Provided data:

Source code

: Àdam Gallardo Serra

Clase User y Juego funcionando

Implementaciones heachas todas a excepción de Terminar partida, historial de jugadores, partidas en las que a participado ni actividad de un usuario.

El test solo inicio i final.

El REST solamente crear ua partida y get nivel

What you will do: Please find every line in the records that contains the word "partida", and copy it out.

Output below:
Implementaciones heachas todas a excepción de Terminar partida, historial de jugadores, partidas en las que a participado ni actividad de un usuario.
El REST solamente crear ua partida y get nivel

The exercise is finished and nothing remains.